Two men walked into a deli and both ordered pastrami on rye. When the check arrives, $8 is due. Another person was surprised to receive a bill for $15.99. This isn’t the beginning of Henny Youngman’s old joke. The analogy raises some questions about the FTC’s proposed $2.95 million settlement with Sprint for allegedly charging customers with lower credit scores monthly fees without providing them with the proper advance notice required by law.
The FTC’s lawsuit focuses on mobile service provider Sprint’s account spending limit program. Under the plan, consumers with lower credit scores will pay a monthly fee of $7.99 on top of what they already pay for cell phone and data service. But here’s the thing: Many consumers don’t know they’re “enrolled” in the program and don’t get the mandatory information that would allow them to do meaningful comparison shopping before they’re locked out. The FTC said Sprint violated the Fair Credit Reporting Act and its risk-based pricing rules by adding an additional $7.99 fee to consumers’ monthly bills without making required disclosures.
Because Sprint charges consumers for services after the fact, the company is subject to risk-based pricing rules. Under the rule, if consumers receive less favorable services based on their credit report or credit score, companies must inform them of that fact by providing them with what the rule calls a risk-based pricing notice.
But according to the complaint, in many cases Sprint failed to provide all required disclosures to its customers who were enrolled in the account spending limit program. The FTC said Sprint’s notice omits critical information consumers need to determine whether their lower credit scores are due to errors in consumer reports. This is an especially important consideration because FTC research shows that credit reports often contain errors that can have a significant impact on how much people pay for things like cell phone service.

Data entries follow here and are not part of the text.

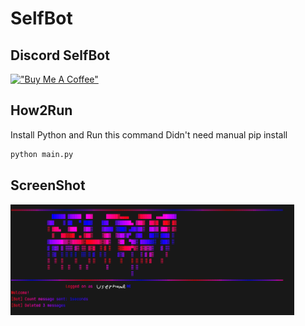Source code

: # SelfBot
## Discord SelfBot

[!["Buy Me A Coffee"](https://www.buymeacoffee.com/assets/img/custom_images/orange_img.png)](https://www.buymeacoffee.com/c_arrot_)

## How2Run

Install Python and Run this command
Didn't need manual pip install

```sh
python main.py
```

## ScreenShot
<img src="https://raw.githubusercontent.com/carrot0322/discord-selfbot/main/screenshot.png" width="90%" />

Sprint’s timing also raises concerns. The complaint alleges that Sprint often gave consumers the required notices too late, leaving them unable to shop around for a better deal without having to pay hefty early termination fees.
In addition to a $2.95 million civil penalty, the proposed settlement would require Sprint to comply with risk-based pricing rules. But that’s not all. From now on, Sprint must provide customers with required notices (this time with complete information) within five days of signing up for Sprint service, or before the date that allows customers to avoid recurring charges such as account charges, limiting procedures. Sprint must also send corrected risk-based pricing notices to consumers who received incomplete notices from the company.
Do your company’s practices put you at risk of violating risk-based pricing rules?An important compliance tip: Make sure your notice reaches consumers all Information required by law. Read Using Consumer Reports for Credit Decisions: What to Know About Adverse Conduct and Risk-Based Pricing Notices for guidance.